Many programs configure themselves to launch every time you boot up the computer. Even when you're not using them, they're sucking up system resources while awaiting your call. Norton's Startup Manager lists those startup programs, along with information about resource usage and prevalence in the Norton community. You can reversibly disable any item so it doesn't launch at startup, or let it launch after a small delay.
Modern Windows versions work in the background to undo the disk fragmentation that naturally occurs as you create and delete files. Even so, Norton offers its own Optimize Disk feature. When you launch this component, it first analyzes the drive for fragmentation, only proceeding if defragging would be worthwhile.
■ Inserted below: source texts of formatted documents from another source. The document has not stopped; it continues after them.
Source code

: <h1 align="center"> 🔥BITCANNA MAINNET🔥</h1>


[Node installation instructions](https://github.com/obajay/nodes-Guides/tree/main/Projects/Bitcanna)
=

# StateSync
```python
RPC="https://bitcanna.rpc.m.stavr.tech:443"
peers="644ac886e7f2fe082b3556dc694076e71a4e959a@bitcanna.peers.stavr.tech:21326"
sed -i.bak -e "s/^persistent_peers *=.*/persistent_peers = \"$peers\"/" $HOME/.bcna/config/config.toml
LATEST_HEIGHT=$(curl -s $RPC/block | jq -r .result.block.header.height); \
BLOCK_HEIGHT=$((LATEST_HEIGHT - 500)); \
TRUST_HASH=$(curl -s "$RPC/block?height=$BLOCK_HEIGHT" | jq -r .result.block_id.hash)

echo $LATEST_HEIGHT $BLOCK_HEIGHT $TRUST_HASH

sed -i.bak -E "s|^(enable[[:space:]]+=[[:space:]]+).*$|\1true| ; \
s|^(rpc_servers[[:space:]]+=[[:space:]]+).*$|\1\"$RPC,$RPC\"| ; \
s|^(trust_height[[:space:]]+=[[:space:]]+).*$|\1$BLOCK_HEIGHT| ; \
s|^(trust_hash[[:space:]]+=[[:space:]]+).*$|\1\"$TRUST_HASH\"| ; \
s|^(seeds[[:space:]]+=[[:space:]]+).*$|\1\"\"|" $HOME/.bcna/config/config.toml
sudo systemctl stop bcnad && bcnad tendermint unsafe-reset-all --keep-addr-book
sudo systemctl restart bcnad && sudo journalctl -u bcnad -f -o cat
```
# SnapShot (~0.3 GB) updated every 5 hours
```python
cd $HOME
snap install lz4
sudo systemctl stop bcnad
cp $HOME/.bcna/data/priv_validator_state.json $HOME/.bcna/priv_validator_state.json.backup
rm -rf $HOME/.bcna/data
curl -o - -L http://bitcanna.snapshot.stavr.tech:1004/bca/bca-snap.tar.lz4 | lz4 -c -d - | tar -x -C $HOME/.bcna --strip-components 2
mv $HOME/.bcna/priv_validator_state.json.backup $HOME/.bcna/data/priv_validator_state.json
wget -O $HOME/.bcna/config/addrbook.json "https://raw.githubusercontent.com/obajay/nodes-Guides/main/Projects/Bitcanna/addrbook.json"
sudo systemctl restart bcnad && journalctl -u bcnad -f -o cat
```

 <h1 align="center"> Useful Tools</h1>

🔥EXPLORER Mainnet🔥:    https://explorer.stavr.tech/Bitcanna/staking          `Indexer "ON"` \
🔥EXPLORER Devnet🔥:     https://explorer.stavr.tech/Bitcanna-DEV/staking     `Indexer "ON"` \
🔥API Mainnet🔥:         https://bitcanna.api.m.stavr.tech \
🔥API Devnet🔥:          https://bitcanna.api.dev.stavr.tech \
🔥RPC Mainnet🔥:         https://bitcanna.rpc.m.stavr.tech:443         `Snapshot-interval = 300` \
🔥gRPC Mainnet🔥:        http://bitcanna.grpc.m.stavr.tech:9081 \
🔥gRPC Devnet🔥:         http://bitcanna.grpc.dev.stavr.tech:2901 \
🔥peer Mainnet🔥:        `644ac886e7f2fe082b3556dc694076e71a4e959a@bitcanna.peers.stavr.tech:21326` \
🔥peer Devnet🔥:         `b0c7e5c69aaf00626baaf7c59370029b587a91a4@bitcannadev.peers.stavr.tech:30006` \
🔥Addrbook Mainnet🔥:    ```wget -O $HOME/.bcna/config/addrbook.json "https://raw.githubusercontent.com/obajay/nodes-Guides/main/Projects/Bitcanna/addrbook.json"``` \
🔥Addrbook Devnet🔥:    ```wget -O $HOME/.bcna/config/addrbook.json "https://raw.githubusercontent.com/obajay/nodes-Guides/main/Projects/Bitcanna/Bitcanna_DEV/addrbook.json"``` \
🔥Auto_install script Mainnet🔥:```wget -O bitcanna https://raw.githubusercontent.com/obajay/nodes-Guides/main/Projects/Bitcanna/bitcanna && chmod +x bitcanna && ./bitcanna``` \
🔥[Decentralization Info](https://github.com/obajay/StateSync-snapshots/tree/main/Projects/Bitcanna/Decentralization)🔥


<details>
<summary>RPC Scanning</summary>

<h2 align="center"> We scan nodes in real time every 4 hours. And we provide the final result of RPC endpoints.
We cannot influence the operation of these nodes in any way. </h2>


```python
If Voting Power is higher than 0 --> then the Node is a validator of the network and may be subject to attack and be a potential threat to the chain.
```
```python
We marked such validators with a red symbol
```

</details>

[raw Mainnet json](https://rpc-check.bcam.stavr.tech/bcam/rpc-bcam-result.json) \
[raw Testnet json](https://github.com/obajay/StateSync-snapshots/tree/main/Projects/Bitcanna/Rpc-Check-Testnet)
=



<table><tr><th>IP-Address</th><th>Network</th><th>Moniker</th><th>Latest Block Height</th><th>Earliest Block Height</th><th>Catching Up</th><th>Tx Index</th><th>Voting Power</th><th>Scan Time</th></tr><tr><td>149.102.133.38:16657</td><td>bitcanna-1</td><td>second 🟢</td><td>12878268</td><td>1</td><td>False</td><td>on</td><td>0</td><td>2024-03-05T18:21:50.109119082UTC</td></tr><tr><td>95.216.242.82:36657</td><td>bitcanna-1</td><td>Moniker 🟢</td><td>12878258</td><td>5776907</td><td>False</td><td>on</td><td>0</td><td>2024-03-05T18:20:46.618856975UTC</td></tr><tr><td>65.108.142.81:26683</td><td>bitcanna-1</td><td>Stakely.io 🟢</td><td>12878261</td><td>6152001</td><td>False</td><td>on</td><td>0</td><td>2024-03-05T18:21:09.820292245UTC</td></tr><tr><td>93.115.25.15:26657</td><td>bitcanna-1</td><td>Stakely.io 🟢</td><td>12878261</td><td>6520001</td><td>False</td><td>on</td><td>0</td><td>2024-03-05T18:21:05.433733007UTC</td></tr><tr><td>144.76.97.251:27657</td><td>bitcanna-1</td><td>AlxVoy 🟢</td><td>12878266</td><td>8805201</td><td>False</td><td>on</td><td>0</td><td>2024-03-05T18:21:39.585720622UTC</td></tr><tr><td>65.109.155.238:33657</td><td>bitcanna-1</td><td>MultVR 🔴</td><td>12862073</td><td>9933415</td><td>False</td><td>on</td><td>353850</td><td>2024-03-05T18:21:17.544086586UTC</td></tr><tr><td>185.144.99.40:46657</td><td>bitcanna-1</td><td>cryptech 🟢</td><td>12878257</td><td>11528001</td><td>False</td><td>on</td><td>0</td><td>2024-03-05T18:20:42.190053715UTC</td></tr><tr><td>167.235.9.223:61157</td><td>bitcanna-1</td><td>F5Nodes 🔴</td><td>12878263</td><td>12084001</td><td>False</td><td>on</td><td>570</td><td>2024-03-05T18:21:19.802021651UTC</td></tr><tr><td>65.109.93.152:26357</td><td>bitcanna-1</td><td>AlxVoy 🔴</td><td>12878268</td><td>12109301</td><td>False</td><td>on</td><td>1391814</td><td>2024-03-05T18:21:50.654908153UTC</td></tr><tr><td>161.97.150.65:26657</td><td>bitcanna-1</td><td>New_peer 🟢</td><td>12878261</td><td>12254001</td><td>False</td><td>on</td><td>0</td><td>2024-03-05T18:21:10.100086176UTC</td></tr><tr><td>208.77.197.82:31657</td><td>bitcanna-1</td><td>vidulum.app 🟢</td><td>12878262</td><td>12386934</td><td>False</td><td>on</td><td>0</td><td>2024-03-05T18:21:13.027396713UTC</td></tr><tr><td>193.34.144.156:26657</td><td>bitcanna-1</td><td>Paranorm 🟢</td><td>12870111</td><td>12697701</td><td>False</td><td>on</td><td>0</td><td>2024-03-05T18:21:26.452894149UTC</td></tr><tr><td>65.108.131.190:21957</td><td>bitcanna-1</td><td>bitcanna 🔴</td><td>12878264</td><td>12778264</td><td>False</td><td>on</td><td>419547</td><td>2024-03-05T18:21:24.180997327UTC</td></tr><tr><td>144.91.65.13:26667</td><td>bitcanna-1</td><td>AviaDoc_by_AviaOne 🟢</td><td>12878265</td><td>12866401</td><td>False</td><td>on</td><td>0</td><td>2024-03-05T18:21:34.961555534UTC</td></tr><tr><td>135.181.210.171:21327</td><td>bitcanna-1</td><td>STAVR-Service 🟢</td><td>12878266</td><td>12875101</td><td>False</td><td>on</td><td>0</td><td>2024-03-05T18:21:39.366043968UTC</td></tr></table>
If your PC seems sluggish, try launching the File Cleanup tool, but don't expect the thorough cleaning you get with a full-scale tune-up utility. The cleanup component simply deletes Windows temporary files and browser temporary files.
There Are Better Choices If You Want NortonPc Magazine Reviews Antivirus Software For Mac
Norton AntiVirus Plus earns excellent scores both in lab tests and in our hands-on tests. Its unusual exploit protection system outperforms security suites from other vendors. Bonus features include spam filtering, password management, and online backup. Even so, this probably isn't the Norton product you want. It costs significantly more than competing antivirus products and makes no provision for multiple installations. There's apparently a contingent of Norton fans who really, really don't want a full suite; this product is for them. Most users should pay the $40 difference to get Norton 360 Deluxe. That subscription gets you licenses to install protection on five Windows, macOS, Android, or iOS devices, as well as full VPN protection for five devices and 50GB of online backup storage.
If your aim is to protect your devices with an antivirus utility, as opposed to going for a full security suite, we have some suggestions. Three licenses for Bitdefender Antivirus Plus or Kaspersky Anti-Virus cost the same as one Norton license, and both get top marks from the independent labs. Webroot SecureAnywhere AntiVirus is the tiniest antivirus we've seen, and its unusual behavior-based detection system can even reverse ransomware damage. Convertisseur pdf word. Protecting one device with Norton costs the same as protecting every device in your household with McAfee AntiVirus Plus. These four are our Editors' Choice selections for standalone antivirus.
Symantec Norton AntiVirus PlusPc Magazine Reviews
Bottom Line: Symantec Norton AntiVirus Plus gets impressive scores in independent lab tests and our own hands-on tests, but it's expensive and doesn't offer volume pricing. If you want Norton protection, you're better off with one of Symantec's suite products.